Singapore—0232 GMT: Crude oil futures ticked higher during the mid-morning trade in Asia, with optimism over large draws in US product inventories trickling down into markets otherwise cautious ahead of the OPEC+ meeting.
At 10:32 am Singapore time (0232 GMT), the ICE Brent May contract was up by 19 cents/b (0.30%) from the March 3 settle to $64.26/b, while the April NYMEX light sweet crude contract was up by 10 cents/b (0.16%) to $61.38/b.Data released from the Energy Information Administration spurred some optimism in the market as it showed massive declines in US product inventories.
According to the data, US gasoline inventories registered the largest-ever one-week draw reported by EIA in records dating back to January 1992, plummeting 13.62 million barrels to 243.47 million barrel during the week ended Feb. 26. Distillate inventories also recorded their largest draw since January 2003, plunging 9.72 million barrels to 143 million barrels last week.
The bullish data for downstream products took away some attention from the largest-ever one-week build in US commercial inventories, which rose 21.56 million barrels to 484.61 million barrels last week.
"Gasoline demand was the star of the show with a very welcome and colossal draw as the weather improved and road traffic picked up significantly," Stephen Innes, chief global market strategist at Axi, said in a March 4 note.
Meanwhile, the market eagerly awaited the March 4 OPEC+ meeting, after the March 3 OPEC+ Joint Ministerial Monitoring Committee meeting concluded with no recommendation on April crude output levels. Delegates to the meeting said that Saudi Arabia, citing the tenuous nature of oil's recovery, wants to limit any rise in production quotas, while other coalition members want to pump more crude in order to take advantage of oil's bull run.
While there has been speculation in the market that Saudi Arabia would choose not to continue with its unilateral 1 million b/d output cut, S&P Global Platts Analytics said in a recent note that strong OPEC+ quota compliance may convince Saudi Arabia to ease this extra cut in a more phased manner, thereby ensuring that the market remains supported by constrained supply.

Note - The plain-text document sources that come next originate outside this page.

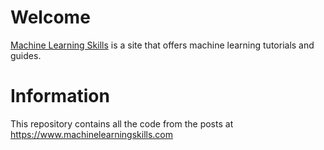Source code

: # Welcome
[Machine Learning Skills](https://www.machinelearningskills.com) is a site that offers machine learning tutorials and guides.

# Information
This repository contains all the code from the posts at https://www.machinelearningskills.com
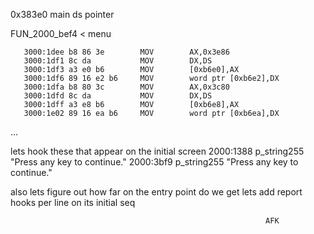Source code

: 0x383e0 main ds pointer

FUN_2000_bef4 < menu


       3000:1dee b8 86 3e        MOV        AX,0x3e86
       3000:1df1 8c da           MOV        DX,DS
       3000:1df3 a3 e0 b6        MOV        [0xb6e0],AX
       3000:1df6 89 16 e2 b6     MOV        word ptr [0xb6e2],DX
       3000:1dfa b8 80 3c        MOV        AX,0x3c80
       3000:1dfd 8c da           MOV        DX,DS
       3000:1dff a3 e8 b6        MOV        [0xb6e8],AX
       3000:1e02 89 16 ea b6     MOV        word ptr [0xb6ea],DX
...

lets hook these that appear on the initial screen
2000:1388		p_string255 "Press any key to continue."
2000:3bf9		p_string255 "Press any key to continue."

also lets figure out how far on the entry point do we get
lets add report hooks per line on its initial seq

                                                            




                                                             AFK
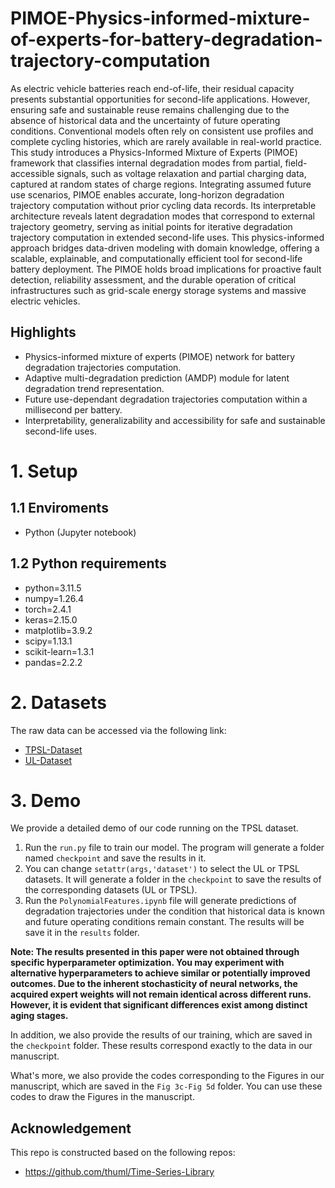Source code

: # PIMOE-Physics-informed-mixture-of-experts-for-battery-degradation-trajectory-computation
As electric vehicle batteries reach end-of-life, their residual capacity presents substantial opportunities for second-life applications. However, ensuring safe and sustainable reuse remains challenging due to the absence of historical data and the uncertainty of future operating conditions. Conventional models often rely on consistent use profiles and complete cycling histories, which are rarely available in real-world practice. This study introduces a Physics-Informed Mixture of Experts (PIMOE) framework that classifies internal degradation modes from partial, field-accessible signals, such as voltage relaxation and partial charging data, captured at random states of charge regions. Integrating assumed future use scenarios, PIMOE enables accurate, long-horizon degradation trajectory computation without prior cycling data records. Its interpretable architecture reveals latent degradation modes that correspond to external trajectory geometry, serving as initial points for iterative degradation trajectory computation in extended second-life uses. This physics-informed approach bridges data-driven modeling with domain knowledge, offering a scalable, explainable, and computationally efficient tool for second-life battery deployment. The PIMOE holds broad implications for proactive fault detection, reliability assessment, and the durable operation of critical infrastructures such as grid-scale energy storage systems and massive electric vehicles.

## Highlights
- Physics-informed mixture of experts (PIMOE) network for battery degradation trajectories computation.
- Adaptive multi-degradation prediction (AMDP) module for latent degradation trend representation.
- Future use-dependant degradation trajectories computation within a millisecond per battery.
- Interpretability, generalizability and accessibility for safe and sustainable second-life uses.


# 1. Setup
## 1.1 Enviroments
* Python (Jupyter notebook) 
## 1.2 Python requirements
* python=3.11.5
* numpy=1.26.4
* torch=2.4.1
* keras=2.15.0
* matplotlib=3.9.2
* scipy=1.13.1
* scikit-learn=1.3.1
* pandas=2.2.2

# 2. Datasets
The raw data can be accessed via the following link:
* [TPSL-Dataset](https://data.mendeley.com/datasets/kw34hhw7xg/2)
* [UL-Dataset](https://doi.org/10.5281/zenodo.6379165)

# 3. Demo
We provide a detailed demo of our code running on the TPSL dataset.
1. Run the `run.py` file to train our model. The program will generate a folder named `checkpoint` and save the results in it.
2. You can change `setattr(args,'dataset')` to select the UL or TPSL datasets. It will generate a folder in the `checkpoint` to save the results of the corresponding datasets (UL or TPSL).
4. Run the `PolynomialFeatures.ipynb` file will generate predictions of degradation trajectories under the condition that historical data is known and future operating conditions remain constant. The results will be save it in the `results` folder.

**Note: The results presented in this paper were not obtained through specific hyperparameter optimization. You may experiment with alternative hyperparameters to achieve similar or potentially improved outcomes.
Due to the inherent stochasticity of neural networks, the acquired expert weights will not remain identical across different runs. However, it is evident that significant differences exist among distinct aging stages.**

In addition, we also provide the results of our training, 
which are saved in the `checkpoint` folder.
These results correspond exactly to the data in our manuscript.

What's more, we also provide the codes corresponding to the Figures in our manuscript, 
which are saved in the `Fig 3c-Fig 5d` folder.
You can use these codes to draw the Figures in the manuscript.
## Acknowledgement
This repo is constructed based on the following repos:
- https://github.com/thuml/Time-Series-Library
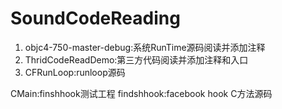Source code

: # SoundCodeReading
1. objc4-750-master-debug:系统RunTime源码阅读并添加注释
2. ThridCodeReadDemo:第三方代码阅读并添加注释和入口
3. CFRunLoop:runloop源码

CMain:finshhook测试工程
findshhook:facebook hook C方法源码

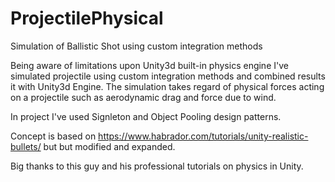 # ProjectilePhysical
 
 Simulation of Ballistic Shot using custom integration methods

 Being aware of limitations upon Unity3d built-in physics engine I've simulated projectile using custom integration methods and combined results it with Unity3d    Engine. The simulation takes regard of physical forces acting on a projectile such as aerodynamic drag and force due to wind.

 In project I've used Signleton and Object Pooling design patterns.

 Concept is based on https://www.habrador.com/tutorials/unity-realistic-bullets/ but but modified and expanded.
 
 Big thanks to this guy and his professional tutorials on physics in Unity.
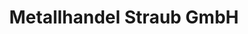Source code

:---
title: "Metallhandel Straub GmbH"
url: /losheim-am-see/metallhandel-straub-gmbh/
shop: Eisenwaren
---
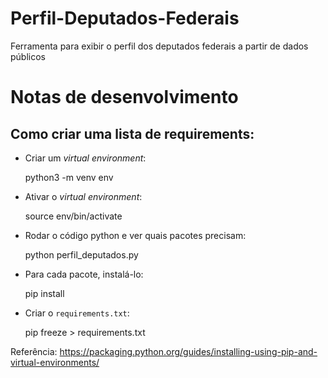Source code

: # Perfil-Deputados-Federais
Ferramenta para exibir o perfil dos deputados federais a partir de dados públicos

# Notas de desenvolvimento

## Como criar uma lista de requirements:

* Criar um *virtual environment*:

    python3 -m venv env

* Ativar o *virtual environment*:

    source env/bin/activate

* Rodar o código python e ver quais pacotes precisam:

    python perfil_deputados.py

* Para cada pacote, instalá-lo:

    pip install <pacote>

* Criar o `requirements.txt`:

    pip freeze > requirements.txt

Referência: <https://packaging.python.org/guides/installing-using-pip-and-virtual-environments/>
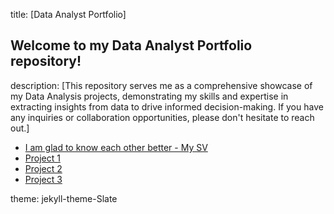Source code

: title: [Data Analyst Portfolio]
## Welcome to my Data Analyst Portfolio repository!
description: [This repository serves me as a comprehensive showcase of my Data Analysis projects, demonstrating my skills and expertise in extracting insights from data to drive informed decision-making. If you have any inquiries or collaboration opportunities, please don't hesitate to reach out.]
- [I am glad to know each other better - My SV](https://TatianaKarpovaP.github.io/Portfolio_Data_Analyst/CV_Tatiana_Karpova_Data_and_Business_Analyst.pdf)
- [Project 1](https://TatianaKarpovaP.github.io/Portfolio_Data_Analyst/Project_1.pdf)
- [Project 2]()
- [Project 3]()
 
theme: jekyll-theme-Slate
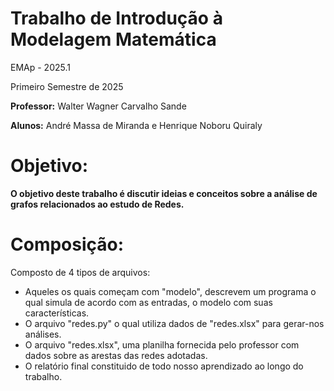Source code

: # Trabalho de Introdução à Modelagem Matemática

EMAp - 2025.1

Primeiro Semestre de 2025

**Professor:** Walter Wagner Carvalho Sande

**Alunos:** André Massa de Miranda e Henrique Noboru Quiraly 

# Objetivo: 
**O objetivo deste trabalho é discutir ideias e conceitos sobre a análise de grafos relacionados ao estudo de Redes.**

# Composição:
Composto de 4 tipos de arquivos: 
- Aqueles os quais começam com "modelo", descrevem um programa o qual simula de acordo com as entradas, o modelo com suas características.
- O arquivo "redes.py" o qual utiliza dados de "redes.xlsx" para gerar-nos análises.
- O arquivo "redes.xlsx", uma planilha fornecida pelo professor com dados sobre as arestas das redes adotadas.
- O relatório final constituido de todo nosso aprendizado ao longo do trabalho.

"A more gradual rollback of Saudi Arabia's 1 million b/d cut remains a distinct possibility, which could result in tighter markets and signal higher prices as [April loadings] will be needed for increased summer refinery runs," Platts Analytics said.
ANZ research, in a March 3 report, said that while the crude oil futures market has rallied due to progress on the pandemic and US stimulus fronts, the sentiment in the physical markets remains lackluster, and that a full recovery for oil still looks some way off.
"We expect OPEC+ to increase output by 750kb/d in April. This assumes a 500kb/d increase across the group, coupled with a 250kb/d increase from Saudi Arabia," they said.